In Euclidean space, the shortest path between two points is a straight line. In non-Euclidean spaces, geodesics abstract the notion of a straight line. For example, on the sphere the shortest paths are the great circle geodesics, and we fly “over the pole” when traveling from NYC to Paris. This summer we’ll study geodesic nets: graphs embedded in manifolds such that each edge is a geodesic. We’ll explore the existence and behavior of these nets, focusing on flat spaces where the edges must be straight lines.

**Mentor:**Ian Adelstein (Yale) and Elijah Fromm (Yale)

## Stationary operators for the Toda flow

The Toda flow describes solutions to certain special ordinary differential equations defined initially on one-parameter families of symmetric matrices. The remarkable property of the Toda flow is that solutions are isospectral; that is, the eigenvalues of solutions remain fixed under the flow. Furthermore, the flow converges to a diagonal matrix exponentially fast. For finite matrices, the stationary points (i.e., constant solutions) of the Toda flow are simply diagonal matrices; however, the flow can naturally be extended to infinite tridiagonal matrices, called “Jacobi operators”, which have much more interesting stationary solutions. In this project, we will search for special stationary Jacobi solutions of the Toda flow which are exceptionally rare but of interest in mathematical physics.

**Mentor:**Tom VandenBoom (Yale)

## Toplogical zeta functions of matroids in families

A matroid is a combinatorial object which abstracts the notion of (linear or algebraic) independence. Over the past 5 years, significant progress has been made in matroid theory due to the introduction of new matroid invariants coming from algebraic geometry. One less-studied such invariant is the

*topological zeta function*of a matroid. The topological zeta function Z_M(s) of a matroid M is a rational function in one variable. While some basic properties of Z_M(s) are known (for instance, the first three terms of its Taylor expansion at s=0), it remains largely mysterious precisely what combinatorial data is “stored” in Z_M(s). In this project, we will find simple expressions for the topological zeta functions of several specific families of matroids (for instance, braid matroids, wheel matroids, whirl matroids). We will study various properties of these functions (their Taylor expansions, their zeros and poles), with an eye towards combinatorial interpretations.
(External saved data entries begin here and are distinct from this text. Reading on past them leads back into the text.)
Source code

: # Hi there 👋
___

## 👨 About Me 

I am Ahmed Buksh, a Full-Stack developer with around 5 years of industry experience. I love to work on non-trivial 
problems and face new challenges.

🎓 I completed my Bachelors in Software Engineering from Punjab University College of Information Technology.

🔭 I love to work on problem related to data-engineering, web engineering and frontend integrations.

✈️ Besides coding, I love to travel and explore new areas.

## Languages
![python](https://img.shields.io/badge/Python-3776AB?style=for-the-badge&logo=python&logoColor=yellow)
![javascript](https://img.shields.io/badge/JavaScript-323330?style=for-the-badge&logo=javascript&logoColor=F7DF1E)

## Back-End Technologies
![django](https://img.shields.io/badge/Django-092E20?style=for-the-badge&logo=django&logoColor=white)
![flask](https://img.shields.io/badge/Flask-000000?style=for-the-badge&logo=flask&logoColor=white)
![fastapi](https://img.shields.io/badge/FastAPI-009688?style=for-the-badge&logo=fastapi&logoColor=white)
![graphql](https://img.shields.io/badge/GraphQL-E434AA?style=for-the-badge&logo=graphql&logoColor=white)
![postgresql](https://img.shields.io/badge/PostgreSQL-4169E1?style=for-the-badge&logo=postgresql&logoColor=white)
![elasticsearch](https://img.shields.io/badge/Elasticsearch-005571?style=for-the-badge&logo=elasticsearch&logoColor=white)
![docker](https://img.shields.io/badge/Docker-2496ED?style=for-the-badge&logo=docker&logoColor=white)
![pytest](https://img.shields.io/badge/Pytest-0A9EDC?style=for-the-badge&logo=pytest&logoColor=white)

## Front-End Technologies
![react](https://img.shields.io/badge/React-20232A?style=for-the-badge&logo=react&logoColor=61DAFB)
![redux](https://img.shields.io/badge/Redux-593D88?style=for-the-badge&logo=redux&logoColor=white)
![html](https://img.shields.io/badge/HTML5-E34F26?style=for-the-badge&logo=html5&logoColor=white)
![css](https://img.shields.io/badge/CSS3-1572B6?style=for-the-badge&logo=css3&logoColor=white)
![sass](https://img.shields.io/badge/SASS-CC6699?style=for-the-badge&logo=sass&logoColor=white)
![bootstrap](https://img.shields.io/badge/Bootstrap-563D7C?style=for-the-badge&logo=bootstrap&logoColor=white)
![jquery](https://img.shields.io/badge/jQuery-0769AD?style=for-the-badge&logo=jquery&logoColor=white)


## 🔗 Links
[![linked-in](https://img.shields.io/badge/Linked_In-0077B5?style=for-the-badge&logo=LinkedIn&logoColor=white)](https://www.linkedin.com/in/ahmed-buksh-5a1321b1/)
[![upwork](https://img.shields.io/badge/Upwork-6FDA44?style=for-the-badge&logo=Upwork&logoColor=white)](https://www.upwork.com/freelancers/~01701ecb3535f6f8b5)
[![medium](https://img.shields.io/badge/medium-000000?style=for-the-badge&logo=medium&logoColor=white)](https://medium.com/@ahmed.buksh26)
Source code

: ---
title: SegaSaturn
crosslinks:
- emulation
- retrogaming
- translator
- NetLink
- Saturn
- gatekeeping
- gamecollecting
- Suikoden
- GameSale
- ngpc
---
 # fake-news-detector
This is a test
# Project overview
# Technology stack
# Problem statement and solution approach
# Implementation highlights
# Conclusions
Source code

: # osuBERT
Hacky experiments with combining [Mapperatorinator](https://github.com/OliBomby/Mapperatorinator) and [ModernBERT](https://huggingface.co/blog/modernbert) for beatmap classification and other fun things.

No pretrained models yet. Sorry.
The ultimate goal will be to conjecture and prove statements about topological zeta functions of general matroids.**Mentors:**Max Kutler (Kentucky) and Shiyue Li (Brown)

## Graph Laplacians

One way to perform analysis on self-similar fractals, especially studying the heat and wave equations, is to study a sequence of finite graphs which approximate the fractal. Specifically, the sequence of spectra (eigenvalues) and vibration modes (eigenvectors) of the Graph Laplacian matrices can give important information about limiting processes on the fractal. This project will focus on obtaining numerical and theoretical results for families of graphs that approximate self-similar fractals resulting from an iterated function system (IFS). Numerical experimentation and analysis is very useful, and so some coding experience is recommended.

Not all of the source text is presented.